Source texts of formatted documents

************

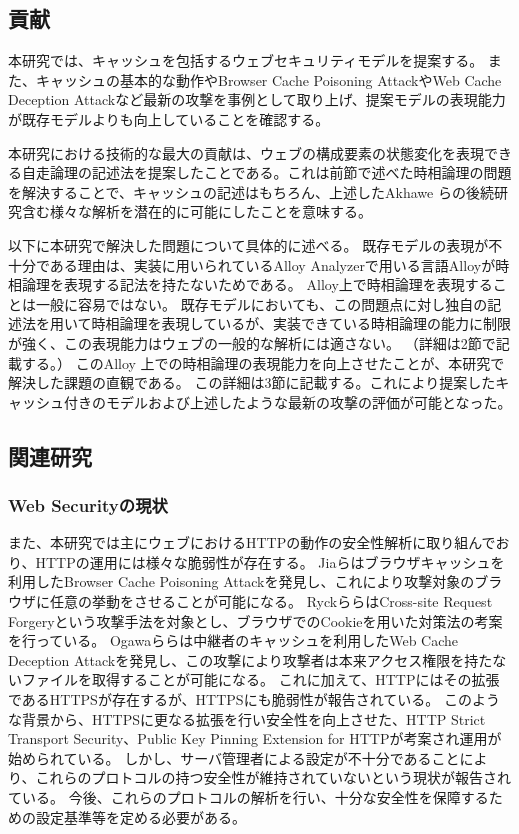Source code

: \documentclass[journal]{IEEEtran}
\begin{document}
\subsection{貢献}
本研究では、キャッシュを包括するウェブセキュリティモデルを提案する。
また、キャッシュの基本的な動作やBrowser Cache Poisoning Attack\cite{bcpattack}やWeb Cache Deception Attack\cite{WCD}など最新の攻撃を事例として取り上げ、提案モデルの表現能力が既存モデルよりも向上していることを確認する。

本研究における技術的な最大の貢献は、ウェブの構成要素の状態変化を表現できる自走論理の記述法を提案したことである。これは前節で述べた時相論理の問題を解決することで、キャッシュの記述はもちろん、上述したAkhawe らの後続研究含む様々な解析を潜在的に可能にしたことを意味する。

以下に本研究で解決した問題について具体的に述べる。
既存モデルの表現が不十分である理由は、実装に用いられているAlloy Analyzerで用いる言語Alloyが時相論理を表現する記法を持たないためである。
Alloy上で時相論理を表現することは一般に容易ではない。
既存モデル\cite{based-model, cookie-model}においても、この問題点に対し独自の記述法を用いて時相論理を表現しているが、実装できている時相論理の能力に制限が強く、この表現能力はウェブの一般的な解析には適さない。
（詳細は2節で記載する。）
このAlloy 上での時相論理の表現能力を向上させたことが、本研究で解決した課題の直観である。
この詳細は3節に記載する。これにより提案したキャッシュ付きのモデルおよび上述したような最新の攻撃の評価が可能となった。


\subsection{関連研究}
\subsubsection{Web Securityの現状}
また、本研究では主にウェブにおけるHTTPの動作の安全性解析に取り組んでおり、HTTPの運用には様々な脆弱性が存在する。
Jiaら\cite{bcpattack}はブラウザキャッシュを利用したBrowser Cache Poisoning Attackを発見し、これにより攻撃対象のブラウザに任意の挙動をさせることが可能になる。
Ryckら\cite{cookie-model}らはCross-site Request Forgeryという攻撃手法を対象とし、ブラウザでのCookieを用いた対策法の考案を行っている。
Ogawaら\cite{WCD}らは中継者のキャッシュを利用したWeb Cache Deception Attackを発見し、この攻撃により攻撃者は本来アクセス権限を持たないファイルを取得することが可能になる。
これに加えて、HTTPにはその拡張であるHTTPSが存在するが、HTTPSにも脆弱性が報告されている\cite{poodle}。
このような背景から、HTTPSに更なる拡張を行い安全性を向上させた、HTTP Strict Transport Security\cite{hsts}、Public Key Pinning Extension for HTTP\cite{hpkp}が考案され運用が始められている。
しかし、サーバ管理者による設定が不十分であることにより、これらのプロトコルの持つ安全性が維持されていないという現状が報告されている\cite{hstshpkp}。
今後、これらのプロトコルの解析を行い、十分な安全性を保障するための設定基準等を定める必要がある。
\end{document}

************

Gather all lines of the records that include the word "Cache".

また、キャッシュの基本的な動作やBrowser Cache Poisoning Attack\cite{bcpattack}やWeb Cache Deception Attack\cite{WCD}など最新の攻撃を事例として取り上げ、提案モデルの表現能力が既存モデルよりも向上していることを確認する。
Jiaら\cite{bcpattack}はブラウザキャッシュを利用したBrowser Cache Poisoning Attackを発見し、これにより攻撃対象のブラウザに任意の挙動をさせることが可能になる。
Ogawaら\cite{WCD}らは中継者のキャッシュを利用したWeb Cache Deception Attackを発見し、この攻撃により攻撃者は本来アクセス権限を持たないファイルを取得することが可能になる。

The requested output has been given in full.